Department of Immunology, Oslo University Hospital Rikshospitalet and University of Oslo, Norway.
Department of Biosystems Science and Engineering, ETH Zürich, Basel, Switzerland.
MAbs. 2022 Jan-Dec;14(1):2031482. doi: 10.1080/19420862.2022.2031482.
Generative machine learning (ML) has been postulated to become a major driver in the computational design of antigen-specific monoclonal antibodies (mAb). However, efforts to confirm this hypothesis have been hindered by the infeasibility of testing arbitrarily large numbers of antibody sequences for their most critical design parameters: paratope, epitope, affinity, and developability. To address this challenge, we leveraged a lattice-based antibody-antigen binding simulation framework, which incorporates a wide range of physiological antibody-binding parameters. The simulation framework enables the computation of synthetic antibody-antigen 3D-structures, and it functions as an oracle for unrestricted prospective evaluation and benchmarking of antibody design parameters of ML-generated antibody sequences. We found that a deep generative model, trained exclusively on antibody sequence (one dimensional: 1D) data can be used to design conformational (three dimensional: 3D) epitope-specific antibodies, matching, or exceeding the training dataset in affinity and developability parameter value variety. Furthermore, we established a lower threshold of sequence diversity necessary for high-accuracy generative antibody ML and demonstrated that this lower threshold also holds on experimental real-world data. Finally, we show that transfer learning enables the generation of high-affinity antibody sequences from low-N training data. Our work establishes a priori feasibility and the theoretical foundation of high-throughput ML-based mAb design.

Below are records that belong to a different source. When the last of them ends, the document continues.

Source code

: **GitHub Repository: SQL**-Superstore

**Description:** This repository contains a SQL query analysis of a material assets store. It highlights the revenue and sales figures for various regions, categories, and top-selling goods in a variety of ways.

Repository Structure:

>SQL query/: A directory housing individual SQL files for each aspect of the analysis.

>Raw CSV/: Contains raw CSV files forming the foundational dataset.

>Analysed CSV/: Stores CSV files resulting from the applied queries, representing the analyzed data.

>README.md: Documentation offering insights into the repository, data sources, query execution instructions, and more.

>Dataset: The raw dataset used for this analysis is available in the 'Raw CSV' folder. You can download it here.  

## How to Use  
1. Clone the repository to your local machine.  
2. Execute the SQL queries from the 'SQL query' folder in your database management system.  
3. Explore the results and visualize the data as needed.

生成式机器学习(ML)被认为是抗原特异性单克隆抗体(mAb)计算设计的主要驱动力。然而,由于无法测试任意数量的抗体序列的最关键设计参数:表位、抗原结合亲和力和可开发性,验证这一假设的努力受到了阻碍。为了解决这一挑战,我们利用了基于格点的抗体-抗原结合模拟框架,该框架结合了广泛的生理抗体结合参数。该模拟框架能够计算合成的抗体-抗原 3D 结构,并作为不受限制的前瞻性评估和基准测试 ML 生成的抗体序列的抗体设计参数的工具。我们发现,仅基于抗体序列(一维:1D)数据训练的深度生成模型可用于设计构象(三维:3D)表位特异性抗体,其亲和力和可开发性参数值的多样性与训练数据集相匹配或超过。此外,我们确定了高精度生成性抗体 ML 所需的序列多样性的下限,并证明该下限在实验真实世界数据上同样适用。最后,我们表明,迁移学习能够从低 N 训练数据生成高亲和力的抗体序列。我们的工作建立了基于 ML 的高通量 mAb 设计的先验可行性和理论基础。